Pictures paired with source code:

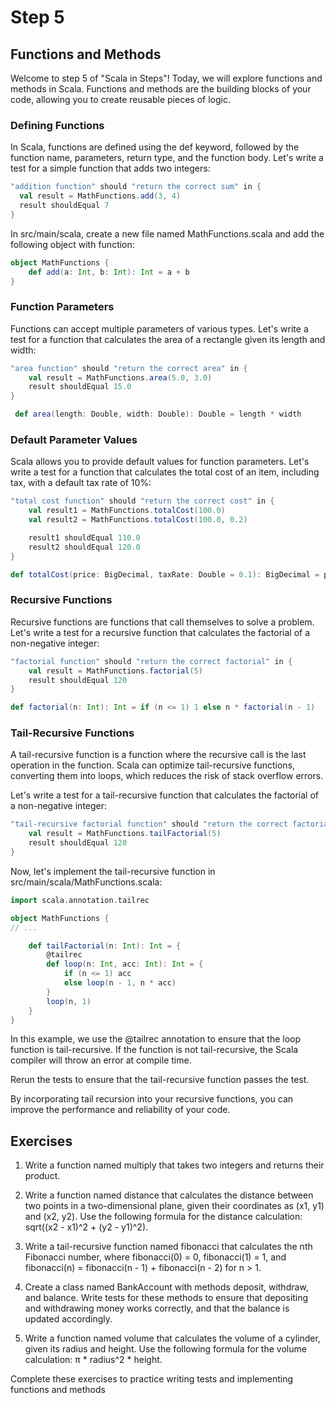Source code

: # Step 5
## Functions and Methods
Welcome to step 5 of "Scala in Steps"! Today, we will explore functions and methods in Scala. Functions and methods are the building blocks of your code, allowing you to create reusable pieces of logic.
### Defining Functions
In Scala, functions are defined using the def keyword, followed by the function name, parameters, return type, and the function body. Let's write a test for a simple function that adds two integers:
```scala
"addition function" should "return the correct sum" in {
  val result = MathFunctions.add(3, 4)
  result shouldEqual 7
}
```
In src/main/scala, create a new file named MathFunctions.scala and add the following object with function:
```scala
object MathFunctions { 
	def add(a: Int, b: Int): Int = a + b
}
```
 
### Function Parameters
Functions can accept multiple parameters of various types. Let's write a test for a function that calculates the area of a rectangle given its length and width:
```scala
"area function" should "return the correct area" in { 
	val result = MathFunctions.area(5.0, 3.0) 
	result shouldEqual 15.0 
}
```
```scala
 def area(length: Double, width: Double): Double = length * width
```
### Default Parameter Values
Scala allows you to provide default values for function parameters. Let's write a test for a function that calculates the total cost of an item, including tax, with a default tax rate of 10%:
```scala
"total cost function" should "return the correct cost" in {
	val result1 = MathFunctions.totalCost(100.0) 
	val result2 = MathFunctions.totalCost(100.0, 0.2)

	result1 shouldEqual 110.0 
	result2 shouldEqual 120.0 
}
```
```scala
def totalCost(price: BigDecimal, taxRate: Double = 0.1): BigDecimal = price * (1 + taxRate)
```
### Recursive Functions
Recursive functions are functions that call themselves to solve a problem. Let's write a test for a recursive function that calculates the factorial of a non-negative integer:
```scala
"factorial function" should "return the correct factorial" in { 
	val result = MathFunctions.factorial(5) 
	result shouldEqual 120 
}
```
```scala
def factorial(n: Int): Int = if (n <= 1) 1 else n * factorial(n - 1)
```

### Tail-Recursive Functions

A tail-recursive function is a function where the recursive call is the last operation in the function. Scala can optimize tail-recursive functions, converting them into loops, which reduces the risk of stack overflow errors.

Let's write a test for a tail-recursive function that calculates the factorial of a non-negative integer:

```scala 
"tail-recursive factorial function" should "return the correct factorial" in {
    val result = MathFunctions.tailFactorial(5)
    result shouldEqual 120
}
```
Now, let's implement the tail-recursive function in src/main/scala/MathFunctions.scala:

``` scala 
import scala.annotation.tailrec

object MathFunctions {
// ...

    def tailFactorial(n: Int): Int = {
        @tailrec
        def loop(n: Int, acc: Int): Int = {
            if (n <= 1) acc
            else loop(n - 1, n * acc)
        }
        loop(n, 1)
    }
}
```
In this example, we use the @tailrec annotation to ensure that the loop function is tail-recursive. If the function is not tail-recursive, the Scala compiler will throw an error at compile time.

Rerun the tests to ensure that the tail-recursive function passes the test.

By incorporating tail recursion into your recursive functions, you can improve the performance and reliability of your code.


## Exercises

1. Write a function named multiply that takes two integers and returns their product.


2. Write a function named distance that calculates the distance between two points in a two-dimensional plane, given their coordinates as (x1, y1) and (x2, y2). Use the following formula for the distance calculation: sqrt((x2 - x1)^2 + (y2 - y1)^2).


3. Write a tail-recursive function named fibonacci that calculates the nth Fibonacci number, where fibonacci(0) = 0, fibonacci(1) = 1, and fibonacci(n) = fibonacci(n - 1) + fibonacci(n - 2) for n > 1.


4. Create a class named BankAccount with methods deposit, withdraw, and balance. Write tests for these methods to ensure that depositing and withdrawing money works correctly, and that the balance is updated accordingly.


5. Write a function named volume that calculates the volume of a cylinder, given its radius and height. Use the following formula for the volume calculation: π * radius^2 * height. 

Complete these exercises to practice writing tests and implementing functions and methods 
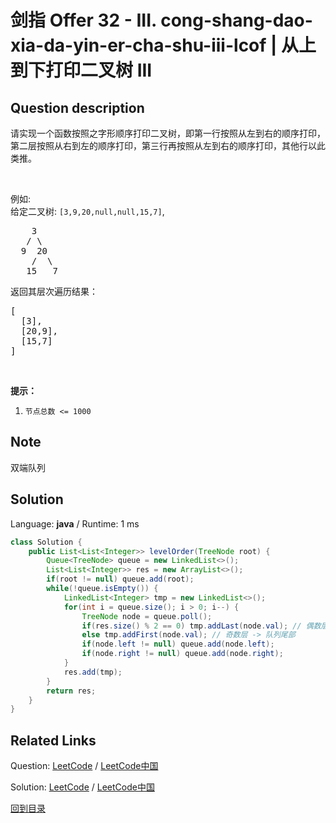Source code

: ﻿# 剑指 Offer 32 - III. cong-shang-dao-xia-da-yin-er-cha-shu-iii-lcof | 从上到下打印二叉树 III

## Question description

<!--If you want to use the English description, use English description is not available for the problem. Please switch to Chinese. instead-->
<p>请实现一个函数按照之字形顺序打印二叉树，即第一行按照从左到右的顺序打印，第二层按照从右到左的顺序打印，第三行再按照从左到右的顺序打印，其他行以此类推。</p>

<p>&nbsp;</p>

<p>例如:<br>
给定二叉树:&nbsp;<code>[3,9,20,null,null,15,7]</code>,</p>

<pre>    3
   / \
  9  20
    /  \
   15   7
</pre>

<p>返回其层次遍历结果：</p>

<pre>[
  [3],
  [20,9],
  [15,7]
]
</pre>

<p>&nbsp;</p>

<p><strong>提示：</strong></p>

<ol>
	<li><code>节点总数 &lt;= 1000</code></li>
</ol>


## Note

双端队列


## Solution

Language: **java**  /  Runtime: 1 ms

```java
class Solution {
    public List<List<Integer>> levelOrder(TreeNode root) {
        Queue<TreeNode> queue = new LinkedList<>();
        List<List<Integer>> res = new ArrayList<>();
        if(root != null) queue.add(root);
        while(!queue.isEmpty()) {
            LinkedList<Integer> tmp = new LinkedList<>();
            for(int i = queue.size(); i > 0; i--) {
                TreeNode node = queue.poll();
                if(res.size() % 2 == 0) tmp.addLast(node.val); // 偶数层 -> 队列头部
                else tmp.addFirst(node.val); // 奇数层 -> 队列尾部
                if(node.left != null) queue.add(node.left);
                if(node.right != null) queue.add(node.right);
            }
            res.add(tmp);
        }
        return res;
    }
}


```



## Related Links

Question: [LeetCode](https://leetcode.com/problems/cong-shang-dao-xia-da-yin-er-cha-shu-iii-lcof/description/)  /  [LeetCode中国](https://leetcode-cn.com/problems/cong-shang-dao-xia-da-yin-er-cha-shu-iii-lcof/description/)

Solution: [LeetCode](https://leetcode.com/articles/cong-shang-dao-xia-da-yin-er-cha-shu-iii-lcof/)  /  [LeetCode中国](https://leetcode-cn.com/articles/cong-shang-dao-xia-da-yin-er-cha-shu-iii-lcof/)

[回到目录](../README.md)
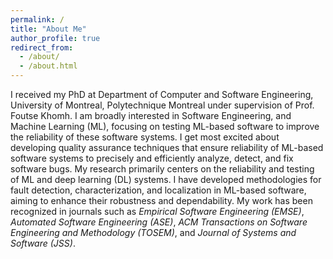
 ```yaml
---
permalink: /
title: "About Me"
author_profile: true
redirect_from: 
  - /about/
  - /about.html
---
```


I received my PhD at Department of Computer and Software Engineering, University of Montreal, Polytechnique Montreal under supervision of Prof. Foutse Khomh. I am broadly interested in Software Engineering, and Machine Learning (ML), focusing on testing ML-based software to improve the reliability of these software systems. I get most excited about developing quality assurance techniques that ensure reliability of ML-based software systems to precisely and efficiently analyze, detect, and fix software bugs. My research primarily centers on the reliability and testing of ML and deep learning (DL) systems. I have developed methodologies for fault detection, characterization, and localization in ML-based software, aiming to enhance their robustness and dependability. My work has been recognized in journals such as *Empirical Software Engineering (EMSE)*, *Automated Software Engineering (ASE)*, *ACM Transactions on Software Engineering and Methodology (TOSEM)*, and *Journal of Systems and Software (JSS)*.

> **Required action**: The lines above that hold the string "null" are to be located and copied.

> **Task response**:
给定二叉树:&nbsp;<code>[3,9,20,null,null,15,7]</code>,</p>
        if(root != null) queue.add(root);
                if(node.left != null) queue.add(node.left);
                if(node.right != null) queue.add(node.right);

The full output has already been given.